Redaksi dengan simpatik mewakili para almarhum korban jiwa COVID-19, yang tidak lagi dapat bersuara memberikan testimoni, izinkan kami untuk mewakili pendapat para korban jiwa COVID-19, apakah para warga yang meremehkan ancaman wabah menular COVID-19, seakan hendak berkata seolah para korban jiwa COVID-19 selama ini KURANG CUKUP BERIMAN, KURANG CUKUP BERIBADAH, dan KURANG CUKUP MENDEKATKAN DIRI PADA TUHAN? Apakah dengan dekat pada Tuhan, maka tiada lagi gunung meletus atau gempa bumi di dunia ini? Sekalipun Anda 100% yakin pada Tuhan, cobalah untuk menyentuh api, mengapa tetap sakit dan melukai?

Bagi masyarakat yang menyombongkan kesehatan mereka dikala wabah merebak, tanyakan ini : “Anda masih bekerja dan keluar rumah saat wabah?”

“Tentu, kerja untuk mencari nafkah. Saya tetap sehat meski berjumpa banyak orang, serta tanpa mengenakan masker. Tidak pernah saya jatuh sakit.”

“Untuk apa nafkah itu?”

“Untuk membeli makanan.”

“Jika tidak makan, apa yang akan terjadi?”

“Perut saya bisa sakit karena lapar dan hidup bisa mati karena kelaparan, atau menderita karena rasa bosan dan mati bosan bila hanya di dalam rumah.”

“Berarti Anda BELUM PUNYA IMAN dan TIDAK BENAR-BENAR KEBAL SAKIT, karena Anda masih bisa menderita karena sakit lapar dan bahkan tewas kelaparan, atau bahkan menderita karena merasa bosan dan mati bosan. Lantas, apa yang membuat Anda berasumsi kebal terhadap virus mematikan?”

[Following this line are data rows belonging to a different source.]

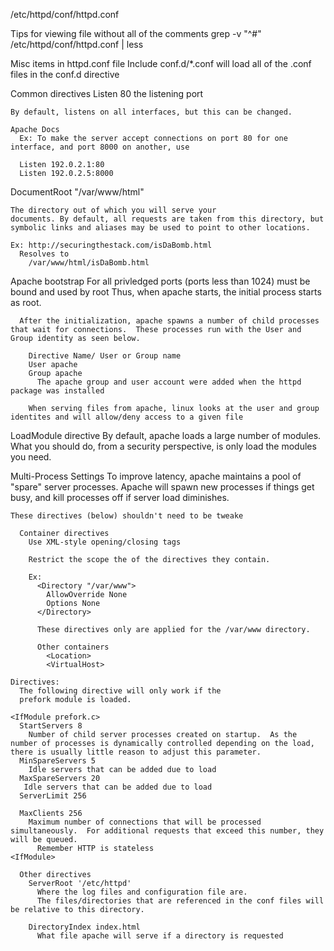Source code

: /etc/httpd/conf/httpd.conf

Tips for viewing file without all of the comments
grep -v "^#" /etc/httpd/conf/httpd.conf | less

Misc items in httpd.conf file
  Include conf.d/*.conf
    will load all of the .conf files in the conf.d directive

Common directives
  Listen 80
    the listening port

    By default, listens on all interfaces, but this can be changed.

    Apache Docs
      Ex: To make the server accept connections on port 80 for one interface, and port 8000 on another, use

      Listen 192.0.2.1:80
      Listen 192.0.2.5:8000

  DocumentRoot "/var/www/html"

    The directory out of which you will serve your
    documents. By default, all requests are taken from this directory, but symbolic links and aliases may be used to point to other locations.

    Ex: http://securingthestack.com/isDaBomb.html
      Resolves to
        /var/www/html/isDaBomb.html

  Apache bootstrap
    For all privledged ports (ports less than 1024) must be bound and used by root
      Thus, when apache starts, the initial process starts as root.

      After the initialization, apache spawns a number of child processes that wait for connections.  These processes run with the User and Group identity as seen below.

        Directive Name/ User or Group name
        User apache
        Group apache
          The apache group and user account were added when the httpd package was installed

        When serving files from apache, linux looks at the user and group identites and will allow/deny access to a given file

  LoadModule directive
    By default, apache loads a large number of modules.  What you should do, from a security perspective, is only load the modules you need.

  Multi-Process Settings
    To improve latency, apache maintains a pool of "spare" server processes.  Apache will spawn new processes if things get busy, and kill processes off if server load diminishes.

    These directives (below) shouldn't need to be tweake

      Container directives
        Use XML-style opening/closing tags

        Restrict the scope the of the directives they contain.

        Ex:
          <Directory "/var/www">
            AllowOverride None
            Options None
          </Directory>

          These directives only are applied for the /var/www directory.

          Other containers
            <Location>
            <VirtualHost>

    Directives:
      The following directive will only work if the 
      prefork module is loaded.
    
    <IfModule prefork.c>
      StartServers 8
        Number of child server processes created on startup.  As the number of processes is dynamically controlled depending on the load, there is usually little reason to adjust this parameter.
      MinSpareServers 5
        Idle servers that can be added due to load
      MaxSpareServers 20
       Idle servers that can be added due to load
      ServerLimit 256

      MaxClients 256
        Maximum number of connections that will be processed simultaneously.  For additional requests that exceed this number, they will be queued.
          Remember HTTP is stateless
    <IfModule>

      Other directives
        ServerRoot '/etc/httpd'
          Where the log files and configuration file are.
          The files/directories that are referenced in the conf files will be relative to this directory.

        DirectoryIndex index.html
          What file apache will serve if a directory is requested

Sic utere tuo ut alienum non laedas. “Gunakan tubuh dan mulut kita, tetapi jangan sampai merugikan orang lain.” (“Use our own body in such a manner as not to injure that of another”)

Sebelum melontarkan komentar yang SPEKULATIF, hendaknya memperhatikan perasaan para korban jiwa yang bertumbangan akibat rantai penularan yang tidak terputus berkat “jasa-jasa” para warga masyarakat yang meremehkan wabah menular (menjadi carrier). Apakah data belum menunjukkan cukup banyak korban jiwa akibat COVID-19?

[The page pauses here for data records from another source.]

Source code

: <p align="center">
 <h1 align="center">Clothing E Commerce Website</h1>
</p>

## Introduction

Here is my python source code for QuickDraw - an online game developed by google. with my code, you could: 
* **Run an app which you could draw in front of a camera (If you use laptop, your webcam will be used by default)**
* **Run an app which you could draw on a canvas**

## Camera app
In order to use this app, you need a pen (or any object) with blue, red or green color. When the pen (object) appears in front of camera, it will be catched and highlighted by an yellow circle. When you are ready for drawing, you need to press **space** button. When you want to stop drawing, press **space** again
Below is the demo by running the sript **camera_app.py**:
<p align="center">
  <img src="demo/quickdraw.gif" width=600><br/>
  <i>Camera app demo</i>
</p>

Anda mungkin “kebal” (atau “bebal”), namun bagaimana dengan keluarga Anda? Kesadaran dan mawas diri, adalah bentuk kepedulian bagi sesama. Semua orang memang pasti akan “mati”, namun itu sama artinya tidak menghargai nyawa sendiri dan tidak menghormati hak atas hidup orang lain. Bila Anda tidak sayang nyawa Anda, maka silahkan menantang COVID-19, namun jangan menularkan wabah kepada orang lain yang masih ingin hidup dan berhak untuk hidup.

Berdamai dengan Virus MEMATIKAN (mesin pembunuh pencabut nyawa)? Seolah COVID-19 belum cukup berbahaya. Berdamai, hanya mungkin terjadi ketika kedua belah pihak saling sepakat berdamai. Sejak kapan, sang Virus MEMATIKAN hendak berdamai dengan manusia? Sang virus TIDAK PERNAH KENAL KOMPROMI bahkan terhadap anak-anak dan lansia. Pemimpin yang baik, tidak MEMBODOHI rakyatnya sendiri. Jika kita mampu berdamai dengan Virus, sudah sejak lama rumah sakit kita sepi pasien. Mencari-cari penyakit, dengan taruhan nyawa sendiri dan nyawa orang lain yang tertular oleh yang merasa “kebal”. COVID-19 adalah real, nyata, mematikan, bukan sebuah mitos.

1 orang meninggal, adalah tragedi. Jangan katakan 1.000 orang tewas, adalah statistik. Berkat para “peremeh” demikian, rantai penularan wabah tidak kunjung usai di Republik ini, mungkin tidak lama lagi anak Anda atau keluarga Anda menjadi sasaran korban selanjutnya. Menunggu itu untuk benar-benar terjadi, sekalipun “menyesal selalu datang terlambat”? Satu orang kepala keluarga pencari nafkah menjadi korban jiwa COVID-19, artinya satu keluarga almarhum turut menjadi korban.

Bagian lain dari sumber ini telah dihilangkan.